# [Activity]
Using the listing below, please gather every line containing the word "licenses".

# [Dataset extract]
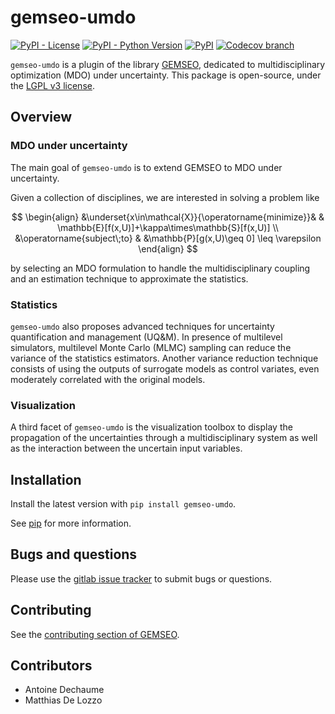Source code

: <!--
Copyright 2021 IRT Saint Exupéry, https://www.irt-saintexupery.com

This work is licensed under the Creative Commons Attribution-ShareAlike 4.0
International License. To view a copy of this license, visit
http://creativecommons.org/licenses/by-sa/4.0/ or send a letter to Creative
Commons, PO Box 1866, Mountain View, CA 94042, USA.
-->
# gemseo-umdo

[![PyPI - License](https://img.shields.io/pypi/l/gemseo-umdo)](https://www.gnu.org/licenses/lgpl-3.0.en.html)
[![PyPI - Python Version](https://img.shields.io/pypi/pyversions/gemseo-umdo)](https://pypi.org/project/gemseo-umdo/)
[![PyPI](https://img.shields.io/pypi/v/gemseo-umdo)](https://pypi.org/project/gemseo-umdo/)
[![Codecov branch](https://img.shields.io/codecov/c/gitlab/gemseo:dev/gemseo-umdo/develop)](https://app.codecov.io/gl/gemseo:dev/gemseo-umdo)

`gemseo-umdo` is a plugin of the library [GEMSEO](https://www.gemseo.org),
dedicated to multidisciplinary optimization (MDO) under uncertainty.
This package is open-source,
under the [LGPL v3 license](https://www.gnu.org/licenses/lgpl-3.0.en.html).

## Overview

### MDO under uncertainty

The main goal of `gemseo-umdo` is to extend GEMSEO
to MDO under uncertainty.

Given a collection of disciplines,
we are interested in solving a problem like

$$
\begin{align}
&\underset{x\in\mathcal{X}}{\operatorname{minimize}}&
& \mathbb{E}[f(x,U)]+\kappa\times\mathbb{S}[f(x,U)] \\
&\operatorname{subject\;to}
& &\mathbb{P}[g(x,U)\geq 0] \leq \varepsilon
\end{align}
$$

by selecting an MDO formulation to handle the multidisciplinary coupling
and an estimation technique to approximate the statistics.

### Statistics

`gemseo-umdo` also proposes advanced techniques
for uncertainty quantification and management (UQ&M).
In presence of multilevel simulators,
multilevel Monte Carlo (MLMC) sampling can reduce
the variance of the statistics estimators.
Another variance reduction technique
consists of using the outputs of surrogate models
as control variates,
even moderately correlated with the original models.

### Visualization

A third facet of `gemseo-umdo` is the visualization toolbox
to display the propagation of the uncertainties
through a multidisciplinary system
as well as the interaction between the uncertain input variables.

## Installation

Install the latest version with `pip install gemseo-umdo`.

See [pip](https://pip.pypa.io/en/stable/getting-started/) for more information.

## Bugs and questions

Please use the [gitlab issue tracker](https://gitlab.com/gemseo/dev/gemseo-umdo/-/issues)
to submit bugs or questions.

## Contributing

See the [contributing section of GEMSEO](https://gemseo.readthedocs.io/en/stable/software/developing.html#dev).

## Contributors

- Antoine Dechaume
- Matthias De Lozzo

# [Solution for this task]
http://creativecommons.org/licenses/by-sa/4.0/ or send a letter to Creative
[![PyPI - License](https://img.shields.io/pypi/l/gemseo-umdo)](https://www.gnu.org/licenses/lgpl-3.0.en.html)
under the [LGPL v3 license](https://www.gnu.org/licenses/lgpl-3.0.en.html).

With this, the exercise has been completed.